INSTRUCTIONS TO FOLLOW
Scan the material below for the string "reduction". Report every line that has it.

MATERIAL TO PROCESS
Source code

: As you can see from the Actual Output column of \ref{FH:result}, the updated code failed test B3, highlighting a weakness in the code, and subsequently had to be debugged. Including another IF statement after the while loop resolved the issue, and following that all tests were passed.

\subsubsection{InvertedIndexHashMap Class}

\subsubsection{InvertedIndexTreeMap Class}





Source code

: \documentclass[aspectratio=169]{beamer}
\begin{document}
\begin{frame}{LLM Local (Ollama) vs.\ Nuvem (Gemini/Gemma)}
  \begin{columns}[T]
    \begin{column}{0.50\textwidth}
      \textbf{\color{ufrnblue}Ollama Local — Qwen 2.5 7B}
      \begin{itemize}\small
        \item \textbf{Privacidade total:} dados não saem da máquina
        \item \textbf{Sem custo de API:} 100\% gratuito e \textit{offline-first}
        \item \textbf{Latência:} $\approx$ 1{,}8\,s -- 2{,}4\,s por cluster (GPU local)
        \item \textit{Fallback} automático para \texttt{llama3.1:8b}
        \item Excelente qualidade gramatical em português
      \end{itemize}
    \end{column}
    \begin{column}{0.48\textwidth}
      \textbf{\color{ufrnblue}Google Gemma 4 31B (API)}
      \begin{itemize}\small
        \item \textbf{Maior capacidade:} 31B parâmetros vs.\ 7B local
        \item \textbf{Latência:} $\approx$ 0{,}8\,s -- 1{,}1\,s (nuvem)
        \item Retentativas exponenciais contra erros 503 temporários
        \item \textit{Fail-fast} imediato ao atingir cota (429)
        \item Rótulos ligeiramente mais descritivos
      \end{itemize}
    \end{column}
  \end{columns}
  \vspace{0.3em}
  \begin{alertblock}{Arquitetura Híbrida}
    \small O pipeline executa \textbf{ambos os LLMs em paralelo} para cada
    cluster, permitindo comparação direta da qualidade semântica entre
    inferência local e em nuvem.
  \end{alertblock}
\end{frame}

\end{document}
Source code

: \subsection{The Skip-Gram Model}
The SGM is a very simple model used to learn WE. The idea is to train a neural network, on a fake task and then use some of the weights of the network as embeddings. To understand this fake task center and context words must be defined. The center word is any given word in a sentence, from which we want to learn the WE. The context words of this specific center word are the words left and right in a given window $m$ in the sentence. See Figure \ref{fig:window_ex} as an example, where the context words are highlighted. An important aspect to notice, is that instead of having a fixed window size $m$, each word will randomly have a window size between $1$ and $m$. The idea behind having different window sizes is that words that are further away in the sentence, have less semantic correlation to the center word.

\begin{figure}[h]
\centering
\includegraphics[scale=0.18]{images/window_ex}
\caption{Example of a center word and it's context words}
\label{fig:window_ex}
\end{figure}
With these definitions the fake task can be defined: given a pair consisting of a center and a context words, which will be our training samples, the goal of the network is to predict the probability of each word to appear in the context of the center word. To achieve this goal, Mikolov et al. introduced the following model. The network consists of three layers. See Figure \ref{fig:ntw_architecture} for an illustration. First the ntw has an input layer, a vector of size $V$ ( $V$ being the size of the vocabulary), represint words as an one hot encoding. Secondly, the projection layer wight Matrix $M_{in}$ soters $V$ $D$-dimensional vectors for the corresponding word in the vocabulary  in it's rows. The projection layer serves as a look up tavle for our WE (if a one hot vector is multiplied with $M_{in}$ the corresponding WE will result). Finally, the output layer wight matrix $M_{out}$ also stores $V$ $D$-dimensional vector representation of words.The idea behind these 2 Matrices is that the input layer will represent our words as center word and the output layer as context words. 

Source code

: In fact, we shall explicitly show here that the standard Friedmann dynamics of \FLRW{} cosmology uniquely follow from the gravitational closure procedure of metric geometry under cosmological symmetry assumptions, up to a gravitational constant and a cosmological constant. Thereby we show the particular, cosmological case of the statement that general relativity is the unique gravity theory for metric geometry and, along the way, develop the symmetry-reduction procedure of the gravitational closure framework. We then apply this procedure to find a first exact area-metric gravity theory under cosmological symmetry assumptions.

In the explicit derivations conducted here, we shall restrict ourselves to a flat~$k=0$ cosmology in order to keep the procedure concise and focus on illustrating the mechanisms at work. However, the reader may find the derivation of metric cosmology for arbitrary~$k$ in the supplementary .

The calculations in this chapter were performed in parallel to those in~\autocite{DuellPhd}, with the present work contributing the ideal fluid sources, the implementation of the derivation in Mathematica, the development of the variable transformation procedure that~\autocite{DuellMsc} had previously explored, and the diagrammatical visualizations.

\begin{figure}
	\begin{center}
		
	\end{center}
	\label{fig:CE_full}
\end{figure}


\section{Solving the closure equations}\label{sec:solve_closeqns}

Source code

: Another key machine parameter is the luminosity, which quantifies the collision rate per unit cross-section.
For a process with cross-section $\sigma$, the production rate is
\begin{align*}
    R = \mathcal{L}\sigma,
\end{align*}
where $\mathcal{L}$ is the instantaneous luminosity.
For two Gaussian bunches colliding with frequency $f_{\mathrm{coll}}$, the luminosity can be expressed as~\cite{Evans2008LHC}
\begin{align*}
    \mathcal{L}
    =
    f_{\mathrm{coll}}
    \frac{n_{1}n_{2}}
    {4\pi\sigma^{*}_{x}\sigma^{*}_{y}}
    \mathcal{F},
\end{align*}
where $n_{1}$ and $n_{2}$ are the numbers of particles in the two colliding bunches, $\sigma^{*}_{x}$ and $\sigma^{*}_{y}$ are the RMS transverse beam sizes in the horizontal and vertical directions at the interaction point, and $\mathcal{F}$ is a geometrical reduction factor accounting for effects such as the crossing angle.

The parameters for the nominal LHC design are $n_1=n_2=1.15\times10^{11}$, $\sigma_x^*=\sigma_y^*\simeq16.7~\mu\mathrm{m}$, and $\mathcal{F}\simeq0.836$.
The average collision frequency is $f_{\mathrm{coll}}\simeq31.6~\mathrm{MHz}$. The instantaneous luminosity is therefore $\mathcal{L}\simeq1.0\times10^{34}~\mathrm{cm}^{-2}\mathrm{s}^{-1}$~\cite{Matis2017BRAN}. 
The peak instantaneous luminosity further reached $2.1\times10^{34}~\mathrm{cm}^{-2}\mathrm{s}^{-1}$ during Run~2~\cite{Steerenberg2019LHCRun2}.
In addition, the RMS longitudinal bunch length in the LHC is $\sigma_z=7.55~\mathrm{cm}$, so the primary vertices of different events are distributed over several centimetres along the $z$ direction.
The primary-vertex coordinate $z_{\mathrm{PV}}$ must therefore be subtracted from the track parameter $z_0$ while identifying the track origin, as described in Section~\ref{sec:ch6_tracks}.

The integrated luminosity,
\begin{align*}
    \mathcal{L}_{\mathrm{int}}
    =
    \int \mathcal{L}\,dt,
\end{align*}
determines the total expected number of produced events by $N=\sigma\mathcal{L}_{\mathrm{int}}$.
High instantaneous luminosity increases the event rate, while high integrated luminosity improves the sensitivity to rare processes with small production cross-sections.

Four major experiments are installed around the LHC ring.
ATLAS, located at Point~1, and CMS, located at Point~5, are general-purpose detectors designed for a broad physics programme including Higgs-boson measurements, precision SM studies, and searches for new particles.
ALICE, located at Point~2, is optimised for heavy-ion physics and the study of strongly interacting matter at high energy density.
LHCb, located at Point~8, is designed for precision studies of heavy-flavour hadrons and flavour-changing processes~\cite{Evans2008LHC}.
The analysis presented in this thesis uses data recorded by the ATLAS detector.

YOUR RESPONSE
: In fact, we shall explicitly show here that the standard Friedmann dynamics of \FLRW{} cosmology uniquely follow from the gravitational closure procedure of metric geometry under cosmological symmetry assumptions, up to a gravitational constant and a cosmological constant. Thereby we show the particular, cosmological case of the statement that general relativity is the unique gravity theory for metric geometry and, along the way, develop the symmetry-reduction procedure of the gravitational closure framework. We then apply this procedure to find a first exact area-metric gravity theory under cosmological symmetry assumptions.
where $n_{1}$ and $n_{2}$ are the numbers of particles in the two colliding bunches, $\sigma^{*}_{x}$ and $\sigma^{*}_{y}$ are the RMS transverse beam sizes in the horizontal and vertical directions at the interaction point, and $\mathcal{F}$ is a geometrical reduction factor accounting for effects such as the crossing angle.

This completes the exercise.